In the new world order, capitalism is unabashedly confident of its dominance; the people of the Two-thirds World realize that truth much more intensely than we in the industrialized world. The centers of power preach as gospel that the market mechanism is the most efficient means of allocating resources, and the "new wisdom" of the international economic system counsels the liberalization of world trade.
As a result, the political essence of both democracy and the marketplace as we move into the 21st century is the god of Choice, which offers the citizen-consumer the right to reject or adopt options, whether candidates or commodities, politicians or products.
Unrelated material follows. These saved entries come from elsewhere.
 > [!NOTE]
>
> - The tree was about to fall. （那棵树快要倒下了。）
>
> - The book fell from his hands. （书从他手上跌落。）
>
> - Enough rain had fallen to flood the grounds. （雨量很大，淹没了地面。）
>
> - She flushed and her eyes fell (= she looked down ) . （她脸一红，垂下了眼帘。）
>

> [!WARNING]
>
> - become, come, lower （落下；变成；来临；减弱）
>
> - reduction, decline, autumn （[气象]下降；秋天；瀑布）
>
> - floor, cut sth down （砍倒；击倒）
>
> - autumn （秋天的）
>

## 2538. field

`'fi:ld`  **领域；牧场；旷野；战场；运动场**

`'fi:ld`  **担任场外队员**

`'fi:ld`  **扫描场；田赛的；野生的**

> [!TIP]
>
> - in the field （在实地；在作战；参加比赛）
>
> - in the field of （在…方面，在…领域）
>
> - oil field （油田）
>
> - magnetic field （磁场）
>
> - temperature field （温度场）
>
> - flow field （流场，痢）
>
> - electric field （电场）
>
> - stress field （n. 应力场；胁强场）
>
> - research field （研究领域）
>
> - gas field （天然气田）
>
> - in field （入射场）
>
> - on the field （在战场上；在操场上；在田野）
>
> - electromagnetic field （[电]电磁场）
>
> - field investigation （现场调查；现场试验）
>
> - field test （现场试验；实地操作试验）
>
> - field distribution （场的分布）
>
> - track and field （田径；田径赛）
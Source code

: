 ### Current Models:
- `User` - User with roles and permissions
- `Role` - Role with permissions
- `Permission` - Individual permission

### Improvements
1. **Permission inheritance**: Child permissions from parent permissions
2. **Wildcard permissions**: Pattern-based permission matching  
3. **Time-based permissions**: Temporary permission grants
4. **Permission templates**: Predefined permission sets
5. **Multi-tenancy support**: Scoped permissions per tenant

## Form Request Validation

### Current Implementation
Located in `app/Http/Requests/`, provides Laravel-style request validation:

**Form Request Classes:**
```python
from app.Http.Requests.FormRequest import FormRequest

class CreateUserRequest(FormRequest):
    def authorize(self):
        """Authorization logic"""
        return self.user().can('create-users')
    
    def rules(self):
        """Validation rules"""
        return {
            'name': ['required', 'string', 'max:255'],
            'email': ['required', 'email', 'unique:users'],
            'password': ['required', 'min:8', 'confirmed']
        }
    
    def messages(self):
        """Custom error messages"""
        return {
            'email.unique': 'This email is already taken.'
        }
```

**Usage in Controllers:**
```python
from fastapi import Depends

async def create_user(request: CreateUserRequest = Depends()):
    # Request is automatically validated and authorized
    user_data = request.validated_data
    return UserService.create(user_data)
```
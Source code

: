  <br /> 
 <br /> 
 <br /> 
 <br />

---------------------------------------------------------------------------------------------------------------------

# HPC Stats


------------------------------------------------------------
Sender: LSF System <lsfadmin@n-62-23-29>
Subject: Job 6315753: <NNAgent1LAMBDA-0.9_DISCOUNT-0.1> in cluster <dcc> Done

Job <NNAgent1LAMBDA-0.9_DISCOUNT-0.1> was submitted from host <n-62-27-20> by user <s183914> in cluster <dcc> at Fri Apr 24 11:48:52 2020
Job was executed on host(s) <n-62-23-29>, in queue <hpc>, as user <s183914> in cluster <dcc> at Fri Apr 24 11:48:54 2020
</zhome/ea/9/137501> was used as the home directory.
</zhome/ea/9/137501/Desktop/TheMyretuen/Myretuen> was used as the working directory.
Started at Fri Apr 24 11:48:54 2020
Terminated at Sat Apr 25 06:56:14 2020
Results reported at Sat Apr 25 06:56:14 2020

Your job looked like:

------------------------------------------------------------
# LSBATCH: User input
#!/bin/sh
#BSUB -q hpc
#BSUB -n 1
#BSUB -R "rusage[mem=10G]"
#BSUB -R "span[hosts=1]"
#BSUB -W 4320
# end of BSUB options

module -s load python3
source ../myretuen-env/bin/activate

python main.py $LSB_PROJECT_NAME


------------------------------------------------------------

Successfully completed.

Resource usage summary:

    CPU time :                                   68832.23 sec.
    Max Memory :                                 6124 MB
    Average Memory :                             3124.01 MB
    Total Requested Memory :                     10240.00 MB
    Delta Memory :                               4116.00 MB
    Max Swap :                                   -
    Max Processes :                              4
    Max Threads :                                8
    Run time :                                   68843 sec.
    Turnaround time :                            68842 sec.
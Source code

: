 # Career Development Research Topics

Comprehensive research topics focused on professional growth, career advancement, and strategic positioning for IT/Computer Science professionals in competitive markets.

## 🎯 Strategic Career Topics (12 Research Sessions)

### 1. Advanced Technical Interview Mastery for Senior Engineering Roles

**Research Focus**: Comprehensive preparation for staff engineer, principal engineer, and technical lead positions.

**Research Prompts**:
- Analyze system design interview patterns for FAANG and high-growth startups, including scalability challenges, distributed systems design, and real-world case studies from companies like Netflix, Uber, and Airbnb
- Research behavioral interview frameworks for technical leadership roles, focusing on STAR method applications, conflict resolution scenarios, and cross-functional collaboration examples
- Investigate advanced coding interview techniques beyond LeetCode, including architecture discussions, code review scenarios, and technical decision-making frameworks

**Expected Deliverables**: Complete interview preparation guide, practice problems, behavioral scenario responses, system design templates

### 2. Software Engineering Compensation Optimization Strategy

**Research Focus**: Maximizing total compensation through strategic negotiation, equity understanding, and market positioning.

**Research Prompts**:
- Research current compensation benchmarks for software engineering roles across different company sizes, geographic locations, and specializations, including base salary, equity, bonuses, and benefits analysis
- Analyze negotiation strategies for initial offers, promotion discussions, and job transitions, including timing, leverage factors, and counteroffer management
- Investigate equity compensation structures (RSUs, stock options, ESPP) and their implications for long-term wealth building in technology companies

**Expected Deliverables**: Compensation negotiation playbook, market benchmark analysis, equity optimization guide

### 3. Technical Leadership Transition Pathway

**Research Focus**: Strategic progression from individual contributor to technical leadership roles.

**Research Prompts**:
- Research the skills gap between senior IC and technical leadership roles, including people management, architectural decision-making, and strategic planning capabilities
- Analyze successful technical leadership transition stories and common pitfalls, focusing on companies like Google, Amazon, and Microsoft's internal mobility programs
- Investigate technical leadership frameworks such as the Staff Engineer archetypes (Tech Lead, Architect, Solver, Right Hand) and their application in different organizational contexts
The tragedy is that we in wealthy nations casually accept the foregoing global picture as a "given." The traditions, institutions, values, practical arrangements, regulations, and ideas of our culture all serve as mechanisms to make us believe, even if unconsciously, that our world has either dropped from the heavens or is an inherent consequence of the "laws" of nature. Dominant cultures use every means at their disposal to repress the realization that the world's relations are humanly constructed.